**EXERCISE DESCRIPTION:**
All of the records below need to be written out exactly, but without the pictures.

**DATA:**
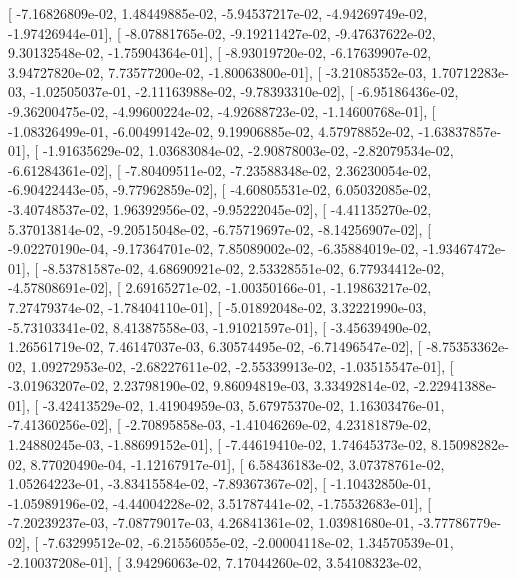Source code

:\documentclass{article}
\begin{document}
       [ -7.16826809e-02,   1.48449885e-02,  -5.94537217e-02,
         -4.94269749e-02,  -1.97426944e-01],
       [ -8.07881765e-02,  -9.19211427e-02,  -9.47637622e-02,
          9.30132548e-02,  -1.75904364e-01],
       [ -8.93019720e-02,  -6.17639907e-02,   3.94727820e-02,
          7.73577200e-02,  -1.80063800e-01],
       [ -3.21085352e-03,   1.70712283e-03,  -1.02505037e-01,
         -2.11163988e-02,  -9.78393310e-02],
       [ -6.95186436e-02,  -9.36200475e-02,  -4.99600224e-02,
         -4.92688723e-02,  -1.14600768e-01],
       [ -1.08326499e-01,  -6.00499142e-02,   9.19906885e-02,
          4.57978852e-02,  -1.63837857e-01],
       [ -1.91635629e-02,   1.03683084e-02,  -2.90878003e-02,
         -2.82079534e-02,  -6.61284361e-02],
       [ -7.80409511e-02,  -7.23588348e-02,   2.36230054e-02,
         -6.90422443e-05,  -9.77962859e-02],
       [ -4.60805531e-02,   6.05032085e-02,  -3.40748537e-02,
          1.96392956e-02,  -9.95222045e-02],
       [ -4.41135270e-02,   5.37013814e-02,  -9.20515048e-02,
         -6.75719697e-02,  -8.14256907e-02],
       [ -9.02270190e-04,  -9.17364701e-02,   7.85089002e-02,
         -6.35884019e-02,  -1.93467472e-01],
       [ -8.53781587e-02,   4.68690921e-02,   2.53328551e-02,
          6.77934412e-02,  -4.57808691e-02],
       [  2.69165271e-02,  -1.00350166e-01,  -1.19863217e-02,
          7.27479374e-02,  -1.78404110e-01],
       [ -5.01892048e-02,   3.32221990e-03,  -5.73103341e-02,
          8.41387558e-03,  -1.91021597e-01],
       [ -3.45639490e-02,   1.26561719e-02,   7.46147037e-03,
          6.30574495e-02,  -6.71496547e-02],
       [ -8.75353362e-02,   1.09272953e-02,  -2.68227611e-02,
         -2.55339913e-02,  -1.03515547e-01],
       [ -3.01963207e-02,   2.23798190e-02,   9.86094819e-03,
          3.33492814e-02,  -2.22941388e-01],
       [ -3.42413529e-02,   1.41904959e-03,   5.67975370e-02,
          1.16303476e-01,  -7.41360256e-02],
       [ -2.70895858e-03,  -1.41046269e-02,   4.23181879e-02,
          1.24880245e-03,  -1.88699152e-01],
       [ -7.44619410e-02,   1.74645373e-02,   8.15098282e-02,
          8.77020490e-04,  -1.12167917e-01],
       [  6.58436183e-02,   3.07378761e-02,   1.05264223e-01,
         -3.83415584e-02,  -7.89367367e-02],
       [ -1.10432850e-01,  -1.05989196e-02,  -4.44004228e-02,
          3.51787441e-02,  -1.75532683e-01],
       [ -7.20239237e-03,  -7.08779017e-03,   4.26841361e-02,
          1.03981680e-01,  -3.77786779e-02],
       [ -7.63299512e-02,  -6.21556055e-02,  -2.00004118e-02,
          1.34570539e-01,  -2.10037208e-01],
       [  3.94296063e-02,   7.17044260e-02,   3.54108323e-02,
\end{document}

**ANSWER BOX:**
Source code

:\documentclass{article}
\begin{document}
       [ -7.16826809e-02,   1.48449885e-02,  -5.94537217e-02,
         -4.94269749e-02,  -1.97426944e-01],
       [ -8.07881765e-02,  -9.19211427e-02,  -9.47637622e-02,
          9.30132548e-02,  -1.75904364e-01],
       [ -8.93019720e-02,  -6.17639907e-02,   3.94727820e-02,
          7.73577200e-02,  -1.80063800e-01],
       [ -3.21085352e-03,   1.70712283e-03,  -1.02505037e-01,
         -2.11163988e-02,  -9.78393310e-02],
       [ -6.95186436e-02,  -9.36200475e-02,  -4.99600224e-02,
         -4.92688723e-02,  -1.14600768e-01],
       [ -1.08326499e-01,  -6.00499142e-02,   9.19906885e-02,
          4.57978852e-02,  -1.63837857e-01],
       [ -1.91635629e-02,   1.03683084e-02,  -2.90878003e-02,
         -2.82079534e-02,  -6.61284361e-02],
       [ -7.80409511e-02,  -7.23588348e-02,   2.36230054e-02,
         -6.90422443e-05,  -9.77962859e-02],
       [ -4.60805531e-02,   6.05032085e-02,  -3.40748537e-02,
          1.96392956e-02,  -9.95222045e-02],
       [ -4.41135270e-02,   5.37013814e-02,  -9.20515048e-02,
         -6.75719697e-02,  -8.14256907e-02],
       [ -9.02270190e-04,  -9.17364701e-02,   7.85089002e-02,
         -6.35884019e-02,  -1.93467472e-01],
       [ -8.53781587e-02,   4.68690921e-02,   2.53328551e-02,
          6.77934412e-02,  -4.57808691e-02],
       [  2.69165271e-02,  -1.00350166e-01,  -1.19863217e-02,
          7.27479374e-02,  -1.78404110e-01],
       [ -5.01892048e-02,   3.32221990e-03,  -5.73103341e-02,
          8.41387558e-03,  -1.91021597e-01],
       [ -3.45639490e-02,   1.26561719e-02,   7.46147037e-03,
          6.30574495e-02,  -6.71496547e-02],
       [ -8.75353362e-02,   1.09272953e-02,  -2.68227611e-02,
         -2.55339913e-02,  -1.03515547e-01],
       [ -3.01963207e-02,   2.23798190e-02,   9.86094819e-03,
          3.33492814e-02,  -2.22941388e-01],
       [ -3.42413529e-02,   1.41904959e-03,   5.67975370e-02,
          1.16303476e-01,  -7.41360256e-02],
       [ -2.70895858e-03,  -1.41046269e-02,   4.23181879e-02,
          1.24880245e-03,  -1.88699152e-01],
       [ -7.44619410e-02,   1.74645373e-02,   8.15098282e-02,
          8.77020490e-04,  -1.12167917e-01],
       [  6.58436183e-02,   3.07378761e-02,   1.05264223e-01,
         -3.83415584e-02,  -7.89367367e-02],
       [ -1.10432850e-01,  -1.05989196e-02,  -4.44004228e-02,
          3.51787441e-02,  -1.75532683e-01],
       [ -7.20239237e-03,  -7.08779017e-03,   4.26841361e-02,
          1.03981680e-01,  -3.77786779e-02],
       [ -7.63299512e-02,  -6.21556055e-02,  -2.00004118e-02,
          1.34570539e-01,  -2.10037208e-01],
       [  3.94296063e-02,   7.17044260e-02,   3.54108323e-02,
\end{document}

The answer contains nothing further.